[Rendered images with source text]
------------------------------------
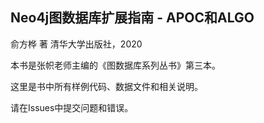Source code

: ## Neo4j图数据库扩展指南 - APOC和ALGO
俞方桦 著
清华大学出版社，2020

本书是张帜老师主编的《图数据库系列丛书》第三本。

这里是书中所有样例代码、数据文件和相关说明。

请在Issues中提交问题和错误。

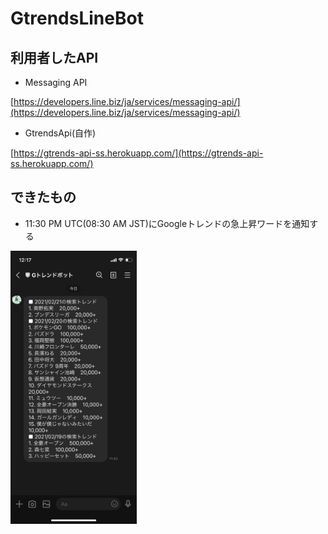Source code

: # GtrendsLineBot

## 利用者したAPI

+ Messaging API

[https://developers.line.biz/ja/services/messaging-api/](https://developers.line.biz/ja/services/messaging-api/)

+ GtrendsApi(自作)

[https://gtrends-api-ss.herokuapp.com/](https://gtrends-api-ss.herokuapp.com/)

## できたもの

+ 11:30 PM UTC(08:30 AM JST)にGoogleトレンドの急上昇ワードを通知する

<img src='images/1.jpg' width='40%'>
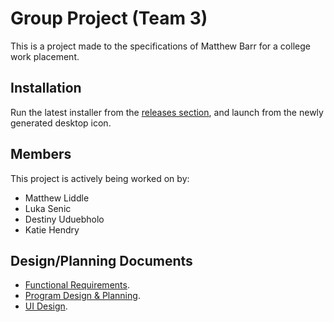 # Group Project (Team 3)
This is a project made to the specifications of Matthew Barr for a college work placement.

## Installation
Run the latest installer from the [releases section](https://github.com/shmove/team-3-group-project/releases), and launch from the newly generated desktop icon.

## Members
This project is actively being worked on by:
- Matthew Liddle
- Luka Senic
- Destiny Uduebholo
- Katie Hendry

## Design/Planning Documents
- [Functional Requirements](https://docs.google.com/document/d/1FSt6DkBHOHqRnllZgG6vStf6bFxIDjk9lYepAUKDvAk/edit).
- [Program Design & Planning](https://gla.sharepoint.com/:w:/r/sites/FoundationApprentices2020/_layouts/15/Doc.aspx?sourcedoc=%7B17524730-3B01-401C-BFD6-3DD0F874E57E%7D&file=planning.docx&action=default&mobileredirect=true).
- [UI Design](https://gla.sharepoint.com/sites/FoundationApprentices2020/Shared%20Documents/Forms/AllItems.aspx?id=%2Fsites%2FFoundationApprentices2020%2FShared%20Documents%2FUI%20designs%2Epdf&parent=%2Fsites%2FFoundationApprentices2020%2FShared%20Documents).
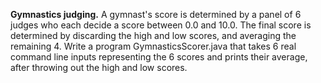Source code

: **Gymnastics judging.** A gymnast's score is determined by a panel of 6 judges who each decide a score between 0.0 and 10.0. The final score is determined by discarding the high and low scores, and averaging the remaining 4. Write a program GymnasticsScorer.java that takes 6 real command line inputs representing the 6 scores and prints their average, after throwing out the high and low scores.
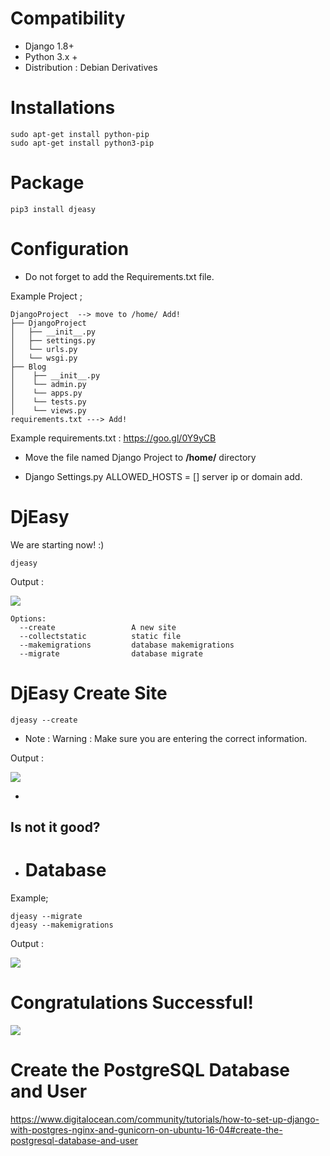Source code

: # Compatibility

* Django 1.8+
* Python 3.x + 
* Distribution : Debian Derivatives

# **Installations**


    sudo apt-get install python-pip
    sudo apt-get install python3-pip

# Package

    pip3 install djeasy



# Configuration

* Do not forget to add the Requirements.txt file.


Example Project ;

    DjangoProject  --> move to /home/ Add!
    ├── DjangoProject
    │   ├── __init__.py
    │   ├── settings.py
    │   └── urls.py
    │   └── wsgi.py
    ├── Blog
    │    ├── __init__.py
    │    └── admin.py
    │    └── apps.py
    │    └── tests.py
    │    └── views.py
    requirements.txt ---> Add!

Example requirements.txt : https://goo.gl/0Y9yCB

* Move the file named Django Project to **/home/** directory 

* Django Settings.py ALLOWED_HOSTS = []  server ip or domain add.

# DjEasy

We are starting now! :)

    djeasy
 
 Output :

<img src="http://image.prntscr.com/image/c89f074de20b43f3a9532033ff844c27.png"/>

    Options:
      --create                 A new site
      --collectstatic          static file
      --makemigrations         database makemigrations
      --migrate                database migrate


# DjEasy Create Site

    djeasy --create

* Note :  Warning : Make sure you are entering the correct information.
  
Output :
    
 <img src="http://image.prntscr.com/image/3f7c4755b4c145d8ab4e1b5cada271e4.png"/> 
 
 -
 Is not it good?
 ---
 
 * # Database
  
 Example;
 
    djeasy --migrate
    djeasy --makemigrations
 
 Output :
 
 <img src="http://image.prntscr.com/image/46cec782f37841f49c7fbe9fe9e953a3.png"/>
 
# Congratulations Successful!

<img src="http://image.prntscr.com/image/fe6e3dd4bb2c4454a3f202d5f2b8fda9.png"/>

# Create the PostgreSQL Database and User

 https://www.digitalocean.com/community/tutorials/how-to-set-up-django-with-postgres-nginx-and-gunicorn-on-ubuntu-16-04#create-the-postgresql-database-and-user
------------------------------------
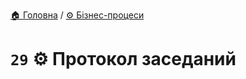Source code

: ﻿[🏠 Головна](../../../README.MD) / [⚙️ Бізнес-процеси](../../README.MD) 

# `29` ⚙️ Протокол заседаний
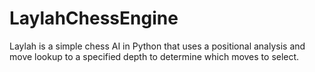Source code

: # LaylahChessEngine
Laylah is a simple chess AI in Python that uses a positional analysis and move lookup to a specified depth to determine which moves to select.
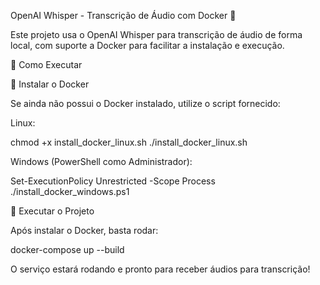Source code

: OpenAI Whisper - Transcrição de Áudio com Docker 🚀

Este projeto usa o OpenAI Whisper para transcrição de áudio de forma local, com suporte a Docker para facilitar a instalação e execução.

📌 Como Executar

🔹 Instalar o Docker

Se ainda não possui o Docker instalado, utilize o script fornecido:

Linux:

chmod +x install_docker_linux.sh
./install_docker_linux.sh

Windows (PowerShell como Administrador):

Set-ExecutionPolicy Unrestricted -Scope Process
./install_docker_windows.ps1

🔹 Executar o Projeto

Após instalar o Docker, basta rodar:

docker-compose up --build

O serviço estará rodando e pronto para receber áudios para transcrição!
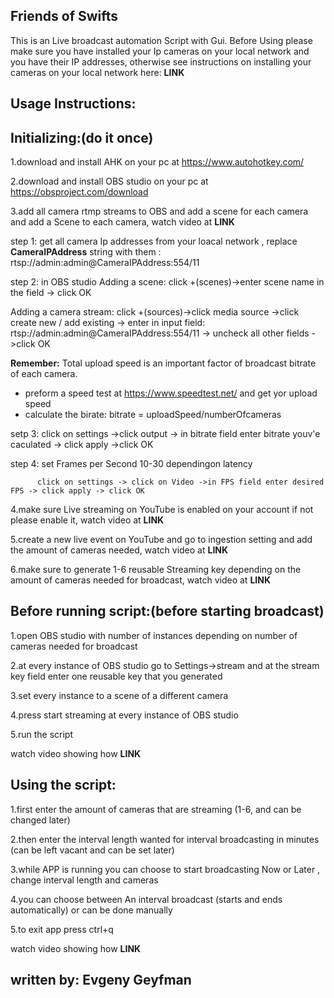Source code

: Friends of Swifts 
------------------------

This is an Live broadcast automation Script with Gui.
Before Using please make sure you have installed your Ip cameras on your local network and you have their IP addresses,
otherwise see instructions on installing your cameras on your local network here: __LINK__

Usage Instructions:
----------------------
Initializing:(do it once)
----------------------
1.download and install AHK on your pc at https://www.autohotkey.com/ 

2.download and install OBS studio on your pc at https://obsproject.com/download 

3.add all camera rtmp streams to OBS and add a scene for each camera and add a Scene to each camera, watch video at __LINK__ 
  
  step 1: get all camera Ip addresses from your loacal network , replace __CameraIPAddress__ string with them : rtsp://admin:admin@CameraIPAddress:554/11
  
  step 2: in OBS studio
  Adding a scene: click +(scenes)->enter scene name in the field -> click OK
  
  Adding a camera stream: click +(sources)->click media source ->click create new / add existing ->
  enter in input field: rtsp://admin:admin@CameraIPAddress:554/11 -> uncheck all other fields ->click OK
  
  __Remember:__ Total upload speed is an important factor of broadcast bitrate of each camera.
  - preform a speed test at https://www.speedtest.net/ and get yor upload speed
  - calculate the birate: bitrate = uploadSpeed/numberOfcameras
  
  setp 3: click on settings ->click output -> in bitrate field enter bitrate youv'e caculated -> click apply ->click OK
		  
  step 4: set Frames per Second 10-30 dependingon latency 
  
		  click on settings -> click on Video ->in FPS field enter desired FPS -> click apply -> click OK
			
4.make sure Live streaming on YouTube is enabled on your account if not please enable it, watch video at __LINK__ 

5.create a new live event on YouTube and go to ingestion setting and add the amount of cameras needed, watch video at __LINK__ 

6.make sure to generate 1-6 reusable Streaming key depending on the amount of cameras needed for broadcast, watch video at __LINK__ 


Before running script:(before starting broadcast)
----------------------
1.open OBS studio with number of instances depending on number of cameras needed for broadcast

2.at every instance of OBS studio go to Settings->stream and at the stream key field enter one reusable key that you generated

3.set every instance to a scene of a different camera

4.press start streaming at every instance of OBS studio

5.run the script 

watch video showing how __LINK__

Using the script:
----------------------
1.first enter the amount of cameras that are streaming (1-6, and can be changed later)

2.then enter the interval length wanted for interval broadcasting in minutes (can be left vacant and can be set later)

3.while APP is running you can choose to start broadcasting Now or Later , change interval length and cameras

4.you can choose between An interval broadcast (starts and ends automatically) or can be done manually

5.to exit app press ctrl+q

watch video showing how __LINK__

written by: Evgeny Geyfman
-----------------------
------------------------------------
ACTIVITY
Look back at the entries above and repeat, unchanged, every line from the line holding "enter in input" through the line holding "- calculate the".

SOLUTION
  enter in input field: rtsp://admin:admin@CameraIPAddress:554/11 -> uncheck all other fields ->click OK
  
  __Remember:__ Total upload speed is an important factor of broadcast bitrate of each camera.
  - preform a speed test at https://www.speedtest.net/ and get yor upload speed
  - calculate the birate: bitrate = uploadSpeed/numberOfcameras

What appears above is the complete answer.